Emma caressa les cheveux bouclés de son petit-fils. Perdu dans ses pensées, celui-ci frissonna sous le geste.

— Tu devrais retourner te coucher, mon chéri. Il est trop tôt, le jour ne s’est même pas encore levé…

Aymeric fit non de la tête. La vieille dame lui reprit son bol, réajusta son châle sur ses frêles épaules voûtées et s’installa dans un fauteuil aussi fatigué qu’elle. Elle observa silencieusement l’enfant pendant un long moment. Et elle vit de la terreur dans le brillant de ses yeux.

— Raconte-moi, Aymeric. Raconte-moi ce cauchemar qui te fait si peur…

La charpente et les murs geignaient sous les rafales qui les giflaient avec violence. Le crépitement du feu ne suffisait pas à couvrir ces plaintes.

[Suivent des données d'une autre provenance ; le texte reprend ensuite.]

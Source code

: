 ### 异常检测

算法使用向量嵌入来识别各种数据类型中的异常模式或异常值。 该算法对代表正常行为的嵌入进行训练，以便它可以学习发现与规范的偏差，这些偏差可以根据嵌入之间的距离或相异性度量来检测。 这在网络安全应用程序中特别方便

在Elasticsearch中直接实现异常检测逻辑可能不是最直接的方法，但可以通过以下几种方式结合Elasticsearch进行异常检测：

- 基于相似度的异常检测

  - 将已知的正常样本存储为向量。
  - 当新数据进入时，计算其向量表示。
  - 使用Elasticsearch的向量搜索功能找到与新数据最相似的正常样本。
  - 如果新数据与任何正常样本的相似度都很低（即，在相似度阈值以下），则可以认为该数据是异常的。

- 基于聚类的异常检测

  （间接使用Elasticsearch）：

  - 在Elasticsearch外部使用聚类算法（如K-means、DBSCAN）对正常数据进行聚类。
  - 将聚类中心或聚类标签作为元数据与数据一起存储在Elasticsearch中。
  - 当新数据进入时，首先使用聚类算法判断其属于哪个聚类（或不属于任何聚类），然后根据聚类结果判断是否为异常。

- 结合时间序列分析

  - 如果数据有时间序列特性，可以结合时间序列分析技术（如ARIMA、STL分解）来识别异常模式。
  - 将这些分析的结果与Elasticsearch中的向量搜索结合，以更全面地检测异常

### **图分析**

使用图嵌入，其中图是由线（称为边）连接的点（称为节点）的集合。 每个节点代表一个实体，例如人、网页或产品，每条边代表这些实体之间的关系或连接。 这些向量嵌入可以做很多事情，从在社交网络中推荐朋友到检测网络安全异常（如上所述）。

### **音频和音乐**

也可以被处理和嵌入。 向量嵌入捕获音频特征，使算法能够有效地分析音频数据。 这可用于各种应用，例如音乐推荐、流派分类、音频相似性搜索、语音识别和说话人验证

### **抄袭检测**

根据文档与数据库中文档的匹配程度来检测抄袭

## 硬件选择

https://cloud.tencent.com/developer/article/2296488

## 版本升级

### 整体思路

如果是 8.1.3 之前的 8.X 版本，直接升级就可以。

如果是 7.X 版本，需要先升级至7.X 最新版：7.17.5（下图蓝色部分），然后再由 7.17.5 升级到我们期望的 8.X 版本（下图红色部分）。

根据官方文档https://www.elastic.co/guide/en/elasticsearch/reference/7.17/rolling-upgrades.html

— Tu ne les entends pas ? s’enquit alors le garçonnet, les prunelles comme hypnotisées par la flamme.

— Qui ? Qui devrais-je entendre, mon chéri ?

— Les enfants… Les enfants qu’Il arrache à l’hiver, à la nuit. Les enfants du Midi.

— Ce n’est qu’une légende, Aymeric !

Le gamin braqua soudainement un regard empli de colère sur sa grand-mère.

— Non ! s’insurgea-t-il avec véhémence. Il va venir me chercher, je le sais ! Il est déjà en route…

— Mais enfin, Aymeric…

— Le Démon de l’Enfance, Mamie. Le Démon de l’Enfance…

Le môme chuchotait presque à présent.

— Il a besoin de moi. Il a besoin du soleil qui est en moi pour ramener la chaleur du printemps dans nos contrées. Il est déjà en route. Je le vois, il avance péniblement dans la poudreuse, vêtu d’une grande cape à capuche sombre. Il approche…

Au même moment, une masse brune apparut subitement à la fenêtre. Aymeric hurla comme un fou.

— Je veux pas y aller, Mamie, je veux pas !

La vieille dame se précipita vers son petit-fils pour le prendre dans ses bras, mais il se débattait comme un diable. Elle obliqua son visage en direction de la porte qui s’ouvrit dans un grincement glaçant.

— Voyons, mon chéri, ce n’est qu’Antoine Maréchal ! Tu sais, le monsieur qui nous approvisionne en bois de chauffage…

— Salut la compagnie ! Eh ben, je peux vous le dire, y fait un temps à ne pas laisser sa mule dehors…

Les larmes affluaient sur les joues d’Aymeric. Parce qu’il en était certain : le Démon de l’Enfance viendrait le chercher dans les prochaines nuits. Parce qu’il était un enfant du Midi ; parce que sans lui, l’hiver durerait toujours.